Monday, July 16, 2012

Most of rules can be succefully converted

All this time I manipulated with English rules of LanguageTool. You can find my script here and obtain XML files here. The end result of this script gives right now following output:
67.471 % of rules covered (587/870)
23 rules left to cover
260 unsupported rules
When you run the script you will get the text file named unsupported.txt and it contains all unsupported rules. Most of them is "postag" rules. It's not easy to convert them to LightProof. So it requires expanding LightProof API features to go. I was planned to hack it after midterm evaluation. You can find more about LanguageTool XML API here. Also there are some very small number of corrections needed like scope, skip, match attributes and tags. However it's almost done.

Will be continued.

Tuesday, March 27, 2012

First entry

Hi, dear user! This is my first entry of the blog. It makes no sense, but echo hello world. However I want to get a little bit far. So I ought to describe myself and what I'm going to do this summer as hacker.

Who Am I?
Firstly, my name is Daniel. I'm open-source volunteer and Ukrainian localizator. I live in beautiful city called Lviv. I'm currently coordinator of both Gnome and Libreoffice Ukrainian localization. Also you can find some statistic of my commits at ohloh.net.

What the topic is?
As localizator, I understand that people make mistakes everyday as typing. It's useful when you use spellchecker. Nevertheless when it comes to non-grammar mistakes, there is no way to find out it easily, especially when you don't know this rules. I hope I shouldn't explain why it's useful to automatically find mistakes and correct it. Just image.
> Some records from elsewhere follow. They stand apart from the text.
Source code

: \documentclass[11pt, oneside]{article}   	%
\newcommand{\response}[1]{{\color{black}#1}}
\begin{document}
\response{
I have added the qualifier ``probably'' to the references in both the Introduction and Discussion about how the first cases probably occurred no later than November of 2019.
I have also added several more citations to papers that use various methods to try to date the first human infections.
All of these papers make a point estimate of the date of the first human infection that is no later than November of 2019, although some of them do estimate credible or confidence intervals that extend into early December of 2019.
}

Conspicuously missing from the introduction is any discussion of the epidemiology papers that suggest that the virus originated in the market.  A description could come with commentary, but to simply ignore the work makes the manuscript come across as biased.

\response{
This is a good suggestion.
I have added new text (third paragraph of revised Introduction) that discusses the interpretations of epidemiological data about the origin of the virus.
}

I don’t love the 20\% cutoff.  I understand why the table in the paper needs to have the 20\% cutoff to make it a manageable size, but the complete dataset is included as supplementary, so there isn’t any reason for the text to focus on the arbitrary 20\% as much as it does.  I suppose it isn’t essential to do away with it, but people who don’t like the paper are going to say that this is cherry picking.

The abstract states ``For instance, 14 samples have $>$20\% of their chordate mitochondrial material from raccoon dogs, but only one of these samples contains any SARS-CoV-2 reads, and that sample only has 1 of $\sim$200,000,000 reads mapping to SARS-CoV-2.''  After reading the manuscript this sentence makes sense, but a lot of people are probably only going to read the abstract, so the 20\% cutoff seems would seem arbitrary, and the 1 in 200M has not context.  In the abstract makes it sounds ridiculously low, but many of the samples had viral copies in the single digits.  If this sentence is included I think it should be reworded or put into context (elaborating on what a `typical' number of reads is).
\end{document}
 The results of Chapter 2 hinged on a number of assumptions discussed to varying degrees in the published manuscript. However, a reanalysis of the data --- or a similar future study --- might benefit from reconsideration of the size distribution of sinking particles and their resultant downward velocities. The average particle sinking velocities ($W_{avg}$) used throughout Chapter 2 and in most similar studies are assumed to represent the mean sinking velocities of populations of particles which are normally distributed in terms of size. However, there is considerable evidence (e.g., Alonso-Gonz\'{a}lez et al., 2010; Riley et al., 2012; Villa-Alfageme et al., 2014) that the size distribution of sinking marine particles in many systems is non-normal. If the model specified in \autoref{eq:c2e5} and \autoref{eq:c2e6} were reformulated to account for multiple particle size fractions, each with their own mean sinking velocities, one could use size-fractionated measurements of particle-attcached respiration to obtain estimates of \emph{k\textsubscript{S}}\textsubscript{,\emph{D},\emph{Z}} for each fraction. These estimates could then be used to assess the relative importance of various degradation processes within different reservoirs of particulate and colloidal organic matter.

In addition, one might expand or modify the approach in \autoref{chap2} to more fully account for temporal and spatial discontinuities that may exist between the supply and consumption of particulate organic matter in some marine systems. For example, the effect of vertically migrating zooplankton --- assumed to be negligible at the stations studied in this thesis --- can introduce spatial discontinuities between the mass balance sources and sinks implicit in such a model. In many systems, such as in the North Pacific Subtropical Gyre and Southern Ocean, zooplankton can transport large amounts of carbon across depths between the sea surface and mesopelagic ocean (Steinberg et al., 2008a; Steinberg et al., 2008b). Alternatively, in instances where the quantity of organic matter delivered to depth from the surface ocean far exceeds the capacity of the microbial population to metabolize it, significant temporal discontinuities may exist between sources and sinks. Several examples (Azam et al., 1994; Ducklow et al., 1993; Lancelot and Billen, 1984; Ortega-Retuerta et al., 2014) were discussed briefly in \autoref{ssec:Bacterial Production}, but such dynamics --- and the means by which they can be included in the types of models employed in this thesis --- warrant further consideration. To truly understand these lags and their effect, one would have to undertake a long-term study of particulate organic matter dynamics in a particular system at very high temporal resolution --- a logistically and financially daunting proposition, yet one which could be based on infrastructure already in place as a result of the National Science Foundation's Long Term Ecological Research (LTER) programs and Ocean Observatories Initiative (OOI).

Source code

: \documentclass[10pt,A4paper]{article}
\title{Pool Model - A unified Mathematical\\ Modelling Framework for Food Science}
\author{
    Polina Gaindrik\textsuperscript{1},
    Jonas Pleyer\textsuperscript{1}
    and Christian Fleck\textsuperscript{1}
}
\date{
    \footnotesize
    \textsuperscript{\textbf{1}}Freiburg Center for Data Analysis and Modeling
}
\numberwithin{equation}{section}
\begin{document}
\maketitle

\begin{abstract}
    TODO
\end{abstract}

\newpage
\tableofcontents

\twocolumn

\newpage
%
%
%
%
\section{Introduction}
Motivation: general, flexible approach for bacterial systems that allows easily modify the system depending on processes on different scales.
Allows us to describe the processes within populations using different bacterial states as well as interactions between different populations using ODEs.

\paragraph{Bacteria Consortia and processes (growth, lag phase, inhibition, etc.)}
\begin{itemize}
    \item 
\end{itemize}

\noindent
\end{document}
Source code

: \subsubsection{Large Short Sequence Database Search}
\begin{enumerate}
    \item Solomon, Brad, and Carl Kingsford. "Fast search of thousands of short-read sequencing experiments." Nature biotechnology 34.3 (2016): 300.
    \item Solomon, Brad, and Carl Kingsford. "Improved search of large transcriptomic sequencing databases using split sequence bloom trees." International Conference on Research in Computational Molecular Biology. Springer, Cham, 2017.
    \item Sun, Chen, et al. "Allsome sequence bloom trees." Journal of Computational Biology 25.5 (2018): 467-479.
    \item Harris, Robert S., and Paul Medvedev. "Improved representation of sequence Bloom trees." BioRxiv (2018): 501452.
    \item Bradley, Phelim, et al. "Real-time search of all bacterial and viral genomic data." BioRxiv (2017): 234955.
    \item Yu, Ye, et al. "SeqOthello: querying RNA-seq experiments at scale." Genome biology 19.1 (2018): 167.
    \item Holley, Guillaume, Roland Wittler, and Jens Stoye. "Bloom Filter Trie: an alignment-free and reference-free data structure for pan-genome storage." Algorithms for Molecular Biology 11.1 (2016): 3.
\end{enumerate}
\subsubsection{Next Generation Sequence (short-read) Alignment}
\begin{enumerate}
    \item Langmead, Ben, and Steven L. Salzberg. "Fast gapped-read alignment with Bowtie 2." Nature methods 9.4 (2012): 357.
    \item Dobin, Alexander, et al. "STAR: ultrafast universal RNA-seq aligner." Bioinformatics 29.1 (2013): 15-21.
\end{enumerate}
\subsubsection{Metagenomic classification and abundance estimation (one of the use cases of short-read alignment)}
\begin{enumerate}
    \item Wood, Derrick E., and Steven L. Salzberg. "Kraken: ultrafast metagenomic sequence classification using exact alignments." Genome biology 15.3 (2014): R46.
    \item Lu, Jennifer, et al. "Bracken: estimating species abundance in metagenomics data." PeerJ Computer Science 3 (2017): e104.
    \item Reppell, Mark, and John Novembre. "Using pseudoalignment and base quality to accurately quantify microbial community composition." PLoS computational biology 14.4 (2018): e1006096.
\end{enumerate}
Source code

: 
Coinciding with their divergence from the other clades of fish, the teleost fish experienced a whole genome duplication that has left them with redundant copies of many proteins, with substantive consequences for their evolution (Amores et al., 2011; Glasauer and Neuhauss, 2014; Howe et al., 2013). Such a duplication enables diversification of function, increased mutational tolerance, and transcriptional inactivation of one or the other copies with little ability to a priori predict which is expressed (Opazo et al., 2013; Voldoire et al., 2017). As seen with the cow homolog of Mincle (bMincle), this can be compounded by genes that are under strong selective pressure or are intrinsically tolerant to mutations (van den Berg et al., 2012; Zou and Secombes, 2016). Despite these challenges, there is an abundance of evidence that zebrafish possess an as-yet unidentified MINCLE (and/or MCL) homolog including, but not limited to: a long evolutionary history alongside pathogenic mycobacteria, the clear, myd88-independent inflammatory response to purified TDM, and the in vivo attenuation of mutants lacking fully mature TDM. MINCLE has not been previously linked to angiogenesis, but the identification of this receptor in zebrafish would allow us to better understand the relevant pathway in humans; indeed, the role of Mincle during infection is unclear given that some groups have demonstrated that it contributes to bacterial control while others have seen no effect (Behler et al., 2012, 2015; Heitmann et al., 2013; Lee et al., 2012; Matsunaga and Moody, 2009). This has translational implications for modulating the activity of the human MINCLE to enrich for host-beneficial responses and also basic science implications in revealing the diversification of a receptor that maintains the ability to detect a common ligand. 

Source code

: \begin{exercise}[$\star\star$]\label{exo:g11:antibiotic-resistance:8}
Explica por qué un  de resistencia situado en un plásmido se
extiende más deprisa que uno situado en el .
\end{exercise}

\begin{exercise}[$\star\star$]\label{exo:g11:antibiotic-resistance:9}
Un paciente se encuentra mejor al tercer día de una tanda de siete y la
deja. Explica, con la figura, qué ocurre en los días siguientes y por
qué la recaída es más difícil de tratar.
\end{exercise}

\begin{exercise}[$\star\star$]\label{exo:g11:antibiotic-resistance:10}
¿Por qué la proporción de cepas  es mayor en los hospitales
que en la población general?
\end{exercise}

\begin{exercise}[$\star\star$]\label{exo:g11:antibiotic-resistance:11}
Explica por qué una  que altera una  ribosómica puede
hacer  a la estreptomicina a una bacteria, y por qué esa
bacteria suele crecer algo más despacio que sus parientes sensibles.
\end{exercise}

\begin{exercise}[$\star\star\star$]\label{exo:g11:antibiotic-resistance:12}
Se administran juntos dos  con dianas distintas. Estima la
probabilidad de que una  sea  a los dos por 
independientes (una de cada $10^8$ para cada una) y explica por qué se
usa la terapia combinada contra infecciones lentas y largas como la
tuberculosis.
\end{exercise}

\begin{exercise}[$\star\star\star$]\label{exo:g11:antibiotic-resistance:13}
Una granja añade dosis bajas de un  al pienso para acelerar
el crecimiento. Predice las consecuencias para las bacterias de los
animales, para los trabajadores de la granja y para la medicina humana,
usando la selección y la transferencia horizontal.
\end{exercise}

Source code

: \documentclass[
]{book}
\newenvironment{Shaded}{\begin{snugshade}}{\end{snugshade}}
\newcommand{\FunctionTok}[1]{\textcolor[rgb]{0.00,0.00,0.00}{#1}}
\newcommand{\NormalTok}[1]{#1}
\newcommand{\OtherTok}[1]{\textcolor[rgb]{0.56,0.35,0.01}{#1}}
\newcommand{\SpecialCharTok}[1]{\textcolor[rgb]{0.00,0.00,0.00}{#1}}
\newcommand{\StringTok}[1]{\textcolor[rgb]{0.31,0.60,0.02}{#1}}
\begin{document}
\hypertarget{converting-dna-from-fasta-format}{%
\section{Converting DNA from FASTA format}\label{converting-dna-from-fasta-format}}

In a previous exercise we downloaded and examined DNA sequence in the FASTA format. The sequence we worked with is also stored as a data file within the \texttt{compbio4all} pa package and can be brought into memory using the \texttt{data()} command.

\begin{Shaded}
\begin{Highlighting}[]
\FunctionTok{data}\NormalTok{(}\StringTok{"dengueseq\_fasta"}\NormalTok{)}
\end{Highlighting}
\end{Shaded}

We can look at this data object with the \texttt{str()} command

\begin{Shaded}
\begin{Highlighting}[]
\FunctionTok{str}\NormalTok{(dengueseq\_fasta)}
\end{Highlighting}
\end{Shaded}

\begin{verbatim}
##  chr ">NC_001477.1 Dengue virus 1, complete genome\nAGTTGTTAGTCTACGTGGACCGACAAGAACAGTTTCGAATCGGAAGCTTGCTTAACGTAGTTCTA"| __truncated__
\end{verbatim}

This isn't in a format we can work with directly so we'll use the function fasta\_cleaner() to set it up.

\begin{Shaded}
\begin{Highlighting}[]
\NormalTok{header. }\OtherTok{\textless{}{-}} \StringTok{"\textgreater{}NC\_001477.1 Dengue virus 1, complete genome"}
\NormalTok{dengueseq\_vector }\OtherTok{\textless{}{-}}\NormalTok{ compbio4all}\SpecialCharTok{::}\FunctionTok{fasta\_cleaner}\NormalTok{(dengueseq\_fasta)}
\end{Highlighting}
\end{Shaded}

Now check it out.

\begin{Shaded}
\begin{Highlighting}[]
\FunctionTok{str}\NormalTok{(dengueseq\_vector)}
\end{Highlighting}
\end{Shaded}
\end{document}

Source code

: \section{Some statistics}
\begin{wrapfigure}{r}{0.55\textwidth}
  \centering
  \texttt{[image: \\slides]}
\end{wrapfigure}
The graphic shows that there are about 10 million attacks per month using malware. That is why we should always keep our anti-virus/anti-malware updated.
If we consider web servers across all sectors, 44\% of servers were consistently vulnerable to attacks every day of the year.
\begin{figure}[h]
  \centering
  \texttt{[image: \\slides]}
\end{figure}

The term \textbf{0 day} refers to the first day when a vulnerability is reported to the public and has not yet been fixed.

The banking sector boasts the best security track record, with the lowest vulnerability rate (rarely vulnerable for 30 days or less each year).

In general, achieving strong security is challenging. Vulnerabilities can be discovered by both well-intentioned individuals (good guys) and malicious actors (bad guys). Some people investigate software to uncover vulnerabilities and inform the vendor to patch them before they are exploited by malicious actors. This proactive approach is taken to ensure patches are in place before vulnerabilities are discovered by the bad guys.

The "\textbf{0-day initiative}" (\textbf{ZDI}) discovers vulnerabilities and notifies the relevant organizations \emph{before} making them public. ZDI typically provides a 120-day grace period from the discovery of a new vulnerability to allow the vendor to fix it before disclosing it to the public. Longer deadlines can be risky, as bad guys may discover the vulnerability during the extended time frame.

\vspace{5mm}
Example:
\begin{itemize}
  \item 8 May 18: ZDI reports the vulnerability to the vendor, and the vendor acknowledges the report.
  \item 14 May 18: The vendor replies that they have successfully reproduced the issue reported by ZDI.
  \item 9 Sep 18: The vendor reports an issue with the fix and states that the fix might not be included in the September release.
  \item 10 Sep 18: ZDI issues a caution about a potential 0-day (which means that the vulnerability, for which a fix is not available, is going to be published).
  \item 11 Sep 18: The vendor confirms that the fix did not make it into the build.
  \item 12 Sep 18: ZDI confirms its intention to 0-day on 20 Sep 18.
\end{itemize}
You have huge document (e.g. 1000 pages) and you should find as much mistakes as possible and as fast as you can. Is it possible without hurting your eyes? I hope so. At least I'll try to save your eyes. (:

Most of you use office suits to deal with data, texts, pictures, etc. As open-source user I use LibreOffice to deal with that ones. Usually I'm trying to text faster to save the time and obviously I leave mistakes. And I use tools like spellcheker to detect them. However I have realized it doesn't help you in all cases. For example, commas, spaces, etc.

What am I going to do?
Probably you have guessed what I'm going to do. I'll work on Lightproof this summer. It's very flexible and pluggable system to make rules using Python language. I mailed to my mentor and he had already gave me my easyhack task. Also I've informed mail-list about my purpose. My mentor is Németh László, who created this beautiful tool. 

Why Lightproof?
I have nothing left to say, but give you the link. I mean the first reason is official support by Document foundation. The second one is a language. I'm a bit new in programming, so I want to improve my skill. I like Python, but Java is too complicated to newbies and not as interactive as Python. So that's why.

What about Language Tool?
It's a bit older and more powerful tool. This project uses XML rules wrapped by Java. It's nice and suitable, but it's too slow because of bytecoding. So there is no possibility to port it to each other. Nevertheless I hope to use some shared tools in a future.